======== DATA SHOWN

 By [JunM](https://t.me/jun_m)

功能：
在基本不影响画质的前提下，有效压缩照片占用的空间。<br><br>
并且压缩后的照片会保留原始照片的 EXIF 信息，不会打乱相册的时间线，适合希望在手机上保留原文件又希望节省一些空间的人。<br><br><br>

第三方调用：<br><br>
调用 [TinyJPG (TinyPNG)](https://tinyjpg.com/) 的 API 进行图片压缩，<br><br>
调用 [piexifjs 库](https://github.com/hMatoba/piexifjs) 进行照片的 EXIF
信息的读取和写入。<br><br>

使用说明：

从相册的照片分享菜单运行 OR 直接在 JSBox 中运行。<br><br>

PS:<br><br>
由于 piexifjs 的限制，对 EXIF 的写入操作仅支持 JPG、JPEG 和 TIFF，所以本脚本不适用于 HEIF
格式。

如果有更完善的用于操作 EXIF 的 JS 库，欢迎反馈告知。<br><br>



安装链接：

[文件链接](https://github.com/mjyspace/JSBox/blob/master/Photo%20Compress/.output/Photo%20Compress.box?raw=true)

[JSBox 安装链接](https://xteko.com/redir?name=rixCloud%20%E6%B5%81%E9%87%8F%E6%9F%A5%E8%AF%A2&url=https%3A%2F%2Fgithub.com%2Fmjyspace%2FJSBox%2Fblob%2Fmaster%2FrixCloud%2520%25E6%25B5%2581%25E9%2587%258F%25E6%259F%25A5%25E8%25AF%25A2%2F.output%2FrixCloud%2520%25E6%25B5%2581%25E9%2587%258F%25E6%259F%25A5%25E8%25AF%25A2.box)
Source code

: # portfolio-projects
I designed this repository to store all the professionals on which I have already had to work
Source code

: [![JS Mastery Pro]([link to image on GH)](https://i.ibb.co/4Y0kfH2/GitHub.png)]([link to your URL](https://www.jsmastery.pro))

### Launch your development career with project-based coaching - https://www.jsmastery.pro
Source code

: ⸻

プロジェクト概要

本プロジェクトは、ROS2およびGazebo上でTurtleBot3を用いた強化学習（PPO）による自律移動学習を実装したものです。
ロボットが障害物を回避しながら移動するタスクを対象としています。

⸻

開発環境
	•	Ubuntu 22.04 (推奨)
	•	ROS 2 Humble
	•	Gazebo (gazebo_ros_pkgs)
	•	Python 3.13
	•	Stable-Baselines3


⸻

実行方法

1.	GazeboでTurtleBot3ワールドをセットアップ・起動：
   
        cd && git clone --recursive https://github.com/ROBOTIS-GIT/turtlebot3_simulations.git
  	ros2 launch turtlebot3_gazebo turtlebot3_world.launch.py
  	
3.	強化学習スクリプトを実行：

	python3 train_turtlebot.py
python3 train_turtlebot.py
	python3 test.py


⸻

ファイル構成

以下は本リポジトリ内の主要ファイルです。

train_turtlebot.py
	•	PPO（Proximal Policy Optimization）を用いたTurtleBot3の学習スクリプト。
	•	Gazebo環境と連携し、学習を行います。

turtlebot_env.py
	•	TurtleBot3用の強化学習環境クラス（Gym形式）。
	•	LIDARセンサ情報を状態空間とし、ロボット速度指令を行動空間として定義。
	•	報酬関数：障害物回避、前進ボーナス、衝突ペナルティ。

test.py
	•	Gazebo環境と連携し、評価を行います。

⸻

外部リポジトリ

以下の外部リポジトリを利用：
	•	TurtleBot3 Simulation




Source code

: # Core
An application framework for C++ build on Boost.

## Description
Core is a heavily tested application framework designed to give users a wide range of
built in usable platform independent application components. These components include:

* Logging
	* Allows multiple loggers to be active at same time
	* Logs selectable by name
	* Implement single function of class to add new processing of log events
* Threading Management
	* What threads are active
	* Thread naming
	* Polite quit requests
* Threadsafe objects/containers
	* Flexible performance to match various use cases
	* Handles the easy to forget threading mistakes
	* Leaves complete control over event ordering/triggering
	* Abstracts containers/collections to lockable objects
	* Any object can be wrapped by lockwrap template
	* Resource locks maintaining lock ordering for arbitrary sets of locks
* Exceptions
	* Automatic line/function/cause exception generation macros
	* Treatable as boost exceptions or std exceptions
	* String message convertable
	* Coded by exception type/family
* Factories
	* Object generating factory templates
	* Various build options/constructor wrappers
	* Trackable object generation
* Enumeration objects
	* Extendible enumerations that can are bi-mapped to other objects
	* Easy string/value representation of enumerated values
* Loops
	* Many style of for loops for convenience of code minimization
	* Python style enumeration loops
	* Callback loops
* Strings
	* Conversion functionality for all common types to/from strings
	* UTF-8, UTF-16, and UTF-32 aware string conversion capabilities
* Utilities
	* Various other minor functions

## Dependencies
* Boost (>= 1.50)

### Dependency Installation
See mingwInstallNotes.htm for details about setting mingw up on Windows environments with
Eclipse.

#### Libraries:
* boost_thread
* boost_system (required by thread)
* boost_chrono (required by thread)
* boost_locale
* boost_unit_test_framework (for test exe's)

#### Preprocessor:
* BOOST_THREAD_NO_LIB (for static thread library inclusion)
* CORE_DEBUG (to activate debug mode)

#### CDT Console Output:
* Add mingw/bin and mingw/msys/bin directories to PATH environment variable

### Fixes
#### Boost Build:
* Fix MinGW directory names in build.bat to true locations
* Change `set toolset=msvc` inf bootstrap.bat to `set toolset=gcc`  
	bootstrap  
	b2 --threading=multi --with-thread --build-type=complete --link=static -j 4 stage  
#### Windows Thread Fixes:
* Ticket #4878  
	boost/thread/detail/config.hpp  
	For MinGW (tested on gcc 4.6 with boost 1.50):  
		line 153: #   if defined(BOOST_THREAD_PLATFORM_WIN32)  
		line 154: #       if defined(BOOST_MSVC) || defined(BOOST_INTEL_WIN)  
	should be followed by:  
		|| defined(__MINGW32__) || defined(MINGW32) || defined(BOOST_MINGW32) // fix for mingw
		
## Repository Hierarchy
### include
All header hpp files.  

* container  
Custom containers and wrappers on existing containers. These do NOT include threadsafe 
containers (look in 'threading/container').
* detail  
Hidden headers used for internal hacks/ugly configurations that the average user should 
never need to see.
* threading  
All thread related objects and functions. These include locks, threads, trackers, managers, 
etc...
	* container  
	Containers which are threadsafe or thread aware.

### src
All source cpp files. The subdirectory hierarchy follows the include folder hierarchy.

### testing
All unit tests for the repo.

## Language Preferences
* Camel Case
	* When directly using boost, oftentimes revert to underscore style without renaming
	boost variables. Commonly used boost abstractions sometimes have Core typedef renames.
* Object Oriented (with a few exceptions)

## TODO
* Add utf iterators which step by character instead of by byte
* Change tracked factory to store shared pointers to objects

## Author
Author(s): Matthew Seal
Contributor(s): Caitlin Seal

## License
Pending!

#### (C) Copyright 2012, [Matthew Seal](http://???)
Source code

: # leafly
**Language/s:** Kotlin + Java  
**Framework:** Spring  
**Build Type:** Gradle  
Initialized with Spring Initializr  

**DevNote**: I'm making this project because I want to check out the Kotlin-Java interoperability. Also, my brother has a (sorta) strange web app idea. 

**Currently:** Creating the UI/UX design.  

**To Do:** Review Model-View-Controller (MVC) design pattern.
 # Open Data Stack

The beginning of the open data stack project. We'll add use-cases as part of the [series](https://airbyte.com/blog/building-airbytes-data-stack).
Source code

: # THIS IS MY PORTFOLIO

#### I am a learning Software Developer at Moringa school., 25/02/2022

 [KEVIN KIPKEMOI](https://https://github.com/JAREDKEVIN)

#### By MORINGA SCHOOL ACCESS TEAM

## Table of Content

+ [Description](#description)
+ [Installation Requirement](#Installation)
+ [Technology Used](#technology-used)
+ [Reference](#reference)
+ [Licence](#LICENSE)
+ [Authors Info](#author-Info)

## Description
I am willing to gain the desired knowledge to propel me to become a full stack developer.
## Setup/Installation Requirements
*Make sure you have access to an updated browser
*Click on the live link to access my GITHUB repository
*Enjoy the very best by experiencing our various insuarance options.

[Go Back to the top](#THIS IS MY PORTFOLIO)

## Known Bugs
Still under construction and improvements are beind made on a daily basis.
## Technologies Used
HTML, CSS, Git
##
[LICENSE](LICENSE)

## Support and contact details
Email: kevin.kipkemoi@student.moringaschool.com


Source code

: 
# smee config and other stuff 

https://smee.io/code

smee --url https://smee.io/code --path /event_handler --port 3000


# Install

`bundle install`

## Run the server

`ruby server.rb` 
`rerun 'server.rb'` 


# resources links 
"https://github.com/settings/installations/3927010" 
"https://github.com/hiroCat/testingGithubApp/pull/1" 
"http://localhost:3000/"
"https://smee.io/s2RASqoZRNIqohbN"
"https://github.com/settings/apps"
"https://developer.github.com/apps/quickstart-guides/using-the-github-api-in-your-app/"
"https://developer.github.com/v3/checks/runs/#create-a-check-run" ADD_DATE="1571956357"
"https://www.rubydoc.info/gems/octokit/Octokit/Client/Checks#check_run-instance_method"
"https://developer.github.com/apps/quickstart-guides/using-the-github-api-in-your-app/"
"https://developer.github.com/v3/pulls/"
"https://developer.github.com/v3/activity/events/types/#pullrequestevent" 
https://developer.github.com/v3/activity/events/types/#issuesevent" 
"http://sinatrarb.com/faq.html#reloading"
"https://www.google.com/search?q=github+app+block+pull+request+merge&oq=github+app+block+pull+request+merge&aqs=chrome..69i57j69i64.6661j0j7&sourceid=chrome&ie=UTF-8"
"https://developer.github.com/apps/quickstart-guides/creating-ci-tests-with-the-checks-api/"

================

EXERCISE PROMPT:
Read the data above and pull out each line that holds the string "Language".

EXERCISE RESPONSE:
## Language Preferences
**Language/s:** Kotlin + Java  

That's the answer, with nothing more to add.